斜線の遺言書「無効」 最高裁判決、「故意に破棄」認定
遺言者自ら斜線を引いた遺言が有効かどうかが争われた訴訟の上告審判決で、最高裁第2小法廷(千葉勝美裁判長)は20日、「故意に遺言を破棄したといえ無効」とする判断を示し、有効とした二審・広島高裁判決を破棄した。自筆で遺言を残す人が増える中、一定の条件下で遺言者の意思を尊重した判断といえそうだ。

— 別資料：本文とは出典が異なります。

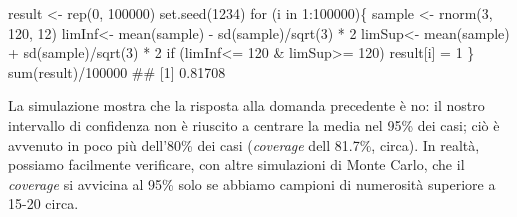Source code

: \documentclass[a4paper,12pt,oneside]{book}
\newenvironment{Shaded}{\begin{snugshade}}{\end{snugshade}}
\newcommand{\DecValTok}[1]{#1}
\newcommand{\SpecialCharTok}[1]{#1}
\newcommand{\DocumentationTok}[1]{#1}
\newcommand{\OtherTok}[1]{#1}
\newcommand{\FunctionTok}[1]{#1}
\newcommand{\ControlFlowTok}[1]{#1}
\newcommand{\NormalTok}[1]{#1}
\begin{document}
\begin{Shaded}
\begin{Highlighting}[]
\NormalTok{result }\OtherTok{\textless{}{-}} \FunctionTok{rep}\NormalTok{(}\DecValTok{0}\NormalTok{, }\DecValTok{100000}\NormalTok{)}
\FunctionTok{set.seed}\NormalTok{(}\DecValTok{1234}\NormalTok{)}
\ControlFlowTok{for}\NormalTok{ (i }\ControlFlowTok{in} \DecValTok{1}\SpecialCharTok{:}\DecValTok{100000}\NormalTok{)\{}
\NormalTok{  sample }\OtherTok{\textless{}{-}} \FunctionTok{rnorm}\NormalTok{(}\DecValTok{3}\NormalTok{, }\DecValTok{120}\NormalTok{, }\DecValTok{12}\NormalTok{)}
\NormalTok{  limInf}\OtherTok{\textless{}{-}} \FunctionTok{mean}\NormalTok{(sample) }\SpecialCharTok{{-}} \FunctionTok{sd}\NormalTok{(sample)}\SpecialCharTok{/}\FunctionTok{sqrt}\NormalTok{(}\DecValTok{3}\NormalTok{) }\SpecialCharTok{*} \DecValTok{2} 
\NormalTok{  limSup}\OtherTok{\textless{}{-}} \FunctionTok{mean}\NormalTok{(sample) }\SpecialCharTok{+} \FunctionTok{sd}\NormalTok{(sample)}\SpecialCharTok{/}\FunctionTok{sqrt}\NormalTok{(}\DecValTok{3}\NormalTok{) }\SpecialCharTok{*} \DecValTok{2}
  \ControlFlowTok{if}\NormalTok{ (limInf}\SpecialCharTok{\textless{}=} \DecValTok{120} \SpecialCharTok{\&}\NormalTok{ limSup}\SpecialCharTok{\textgreater{}=} \DecValTok{120}\NormalTok{) result[i] }\OtherTok{=} \DecValTok{1}
\NormalTok{\}}
\FunctionTok{sum}\NormalTok{(result)}\SpecialCharTok{/}\DecValTok{100000}
\DocumentationTok{\#\# [1] 0.81708}
\end{Highlighting}
\end{Shaded}

La simulazione mostra che la risposta alla domanda precedente è no: il nostro intervallo di confidenza non è riuscito a centrare la media nel 95\% dei casi; ciò è avvenuto in poco più dell'80\% dei casi (\emph{coverage} dell 81.7\%, circa). In realtà, possiamo facilmente verificare, con altre simulazioni di Monte Carlo, che il \emph{coverage} si avvicina al 95\% solo se abbiamo campioni di numerosità superiore a 15-20 circa.
\end{document}
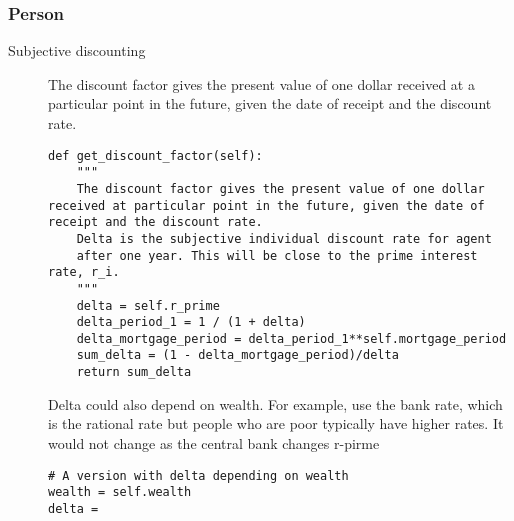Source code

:     \subsubsection{Person}
\begin{description}
\item[Subjective discounting] The discount factor gives the present value of one dollar received at a particular point in the future, given the date of receipt and the discount rate.
\begin{lstlisting}
def get_discount_factor(self):
    """
    The discount factor gives the present value of one dollar received at particular point in the future, given the date of receipt and the discount rate.
    Delta is the subjective individual discount rate for agent
    after one year. This will be close to the prime interest rate, r_i.
    """    
    delta = self.r_prime
    delta_period_1 = 1 / (1 + delta) 
    delta_mortgage_period = delta_period_1**self.mortgage_period
    sum_delta = (1 - delta_mortgage_period)/delta
    return sum_delta
\end{lstlisting}
Delta could also depend on wealth. For example,  use the bank rate, which is the rational rate but people who are poor typically have higher rates.  It would not change as the central bank changes r-pirme


\begin{lstlisting}
# A version with delta depending on wealth
wealth = self.wealth
delta =
\end{lstlisting}


\end{description}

判決によると、2002年に死亡した広島市の男性が生前、土地建物や預金などのほぼ全財産を長男に相続させるとした自筆の遺言を作成。その後、遺言書の左上から右下にかけて自ら赤いボールペンで斜線を引いた。もう1人の相続人である長女が「遺言は故意に破棄された」として、無効の確認を求めて提訴した。
一審・広島地裁は、男性が遺言を撤回する意思で斜線を引いたことは認めたが、「元の文字が判読できる程度の斜線では効力は失われない」と判断。長女の請求を退け、二審・広島高裁も判断を維持した。
同小法廷はこの日の判決理由で「赤いボールペンで文面全体に斜線を引く行為は、一般的には遺言の全効力を失わせる意思の表れとみるべきだ」と指摘。「故意に遺言を破棄したといえ、効力はない」と結論付けた。
司法統計によると、自筆の遺言を家庭裁判所で公文書にする検認手続きの受付件数は、14年に1万6843件と直近5年間で2割増えた。
NPO法人「遺言・相続リーガルネットワーク」事務局長の長家広明弁護士は「遺言は書いた本人が中身を説明できないため厳格な形式が求められるが、行き過ぎた形式主義を修正し、遺言本来の趣旨に立ち返る判決だ」と評価。「ただトラブルを防ぐためには公正証書遺言を作るのが望ましい」と指摘している。